Two things that can give you trouble are:

Due to the fact that the Gibbs' free energy #G# is a state function, we can write:

#DeltaG_(rxn)^@ = sum_P n_P DeltaG_(f,P)^@ - sum_R n_RDeltaG_(f,R)^@#

where #DeltaG_f^@# is the change in Gibbs' free energy of reaction at #25^@ "C"# and #"1 atm"# in #"kJ/mol"#, and #P# and #R# are products and reactants. #n# is the mols of substance.

So, you take the sum over the products, sum over the reactants, and subtract the sums, making sure you get the phases correct, and the coefficients match up.
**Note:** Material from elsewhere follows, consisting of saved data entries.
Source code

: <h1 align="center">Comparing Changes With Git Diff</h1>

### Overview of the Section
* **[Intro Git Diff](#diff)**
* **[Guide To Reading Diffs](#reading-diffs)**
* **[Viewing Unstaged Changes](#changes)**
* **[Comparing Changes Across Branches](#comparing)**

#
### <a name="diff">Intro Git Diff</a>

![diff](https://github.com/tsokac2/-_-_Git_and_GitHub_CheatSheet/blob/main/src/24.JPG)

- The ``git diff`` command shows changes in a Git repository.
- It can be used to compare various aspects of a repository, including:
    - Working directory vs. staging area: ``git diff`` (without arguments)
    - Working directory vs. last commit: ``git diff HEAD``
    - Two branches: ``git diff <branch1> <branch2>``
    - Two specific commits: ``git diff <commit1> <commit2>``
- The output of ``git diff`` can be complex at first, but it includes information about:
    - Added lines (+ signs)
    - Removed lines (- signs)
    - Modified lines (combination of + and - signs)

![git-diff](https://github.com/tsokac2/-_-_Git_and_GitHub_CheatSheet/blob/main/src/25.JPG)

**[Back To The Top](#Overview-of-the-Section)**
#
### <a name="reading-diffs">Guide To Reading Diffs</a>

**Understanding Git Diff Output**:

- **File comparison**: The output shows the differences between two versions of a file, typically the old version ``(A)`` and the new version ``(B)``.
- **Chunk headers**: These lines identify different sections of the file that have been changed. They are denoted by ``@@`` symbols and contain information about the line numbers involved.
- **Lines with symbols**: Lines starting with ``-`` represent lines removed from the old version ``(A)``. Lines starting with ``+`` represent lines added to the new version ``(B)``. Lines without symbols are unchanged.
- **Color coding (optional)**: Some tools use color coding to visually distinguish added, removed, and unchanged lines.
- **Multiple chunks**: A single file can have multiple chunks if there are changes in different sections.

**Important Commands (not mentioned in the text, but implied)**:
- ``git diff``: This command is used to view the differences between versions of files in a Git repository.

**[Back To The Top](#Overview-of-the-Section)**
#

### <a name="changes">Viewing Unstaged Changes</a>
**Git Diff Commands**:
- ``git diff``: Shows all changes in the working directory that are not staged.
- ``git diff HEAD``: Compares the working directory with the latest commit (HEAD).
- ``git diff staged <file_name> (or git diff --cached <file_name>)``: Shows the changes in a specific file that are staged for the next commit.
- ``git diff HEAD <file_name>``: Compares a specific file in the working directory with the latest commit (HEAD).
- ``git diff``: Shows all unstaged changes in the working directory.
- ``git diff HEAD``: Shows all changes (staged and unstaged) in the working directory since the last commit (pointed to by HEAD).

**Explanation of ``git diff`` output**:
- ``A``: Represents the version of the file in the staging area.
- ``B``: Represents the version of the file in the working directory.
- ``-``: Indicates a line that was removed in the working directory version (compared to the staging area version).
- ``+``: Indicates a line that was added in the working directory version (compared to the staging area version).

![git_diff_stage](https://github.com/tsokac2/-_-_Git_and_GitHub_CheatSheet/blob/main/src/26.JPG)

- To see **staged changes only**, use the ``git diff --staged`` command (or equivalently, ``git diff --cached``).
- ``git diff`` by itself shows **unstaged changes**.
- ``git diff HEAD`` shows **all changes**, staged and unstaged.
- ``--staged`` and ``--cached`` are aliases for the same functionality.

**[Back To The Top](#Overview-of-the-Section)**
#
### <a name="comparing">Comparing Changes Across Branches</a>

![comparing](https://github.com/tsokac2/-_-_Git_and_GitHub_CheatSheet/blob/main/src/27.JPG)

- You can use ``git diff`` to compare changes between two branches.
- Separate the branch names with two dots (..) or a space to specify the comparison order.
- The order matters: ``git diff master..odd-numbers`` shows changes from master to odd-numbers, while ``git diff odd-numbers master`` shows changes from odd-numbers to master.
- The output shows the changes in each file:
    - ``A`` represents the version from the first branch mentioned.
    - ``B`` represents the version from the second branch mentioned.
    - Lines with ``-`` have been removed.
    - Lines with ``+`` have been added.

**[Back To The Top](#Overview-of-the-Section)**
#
Also, the #DeltaG_f^@# for elements in their standard state is ZERO. If you are not given the value, it is a good sign that you already know it "by heart".

Important standard state examples are:

#"H"_2(g), "C"(grap hite), "Al"(s), "P"_4(s), "S"_8(s)#

(if you care, sulfur is actually orthorhombic in its standard state.) You should however definitely know that carbon graphite is the standard state of carbon, not diamond.)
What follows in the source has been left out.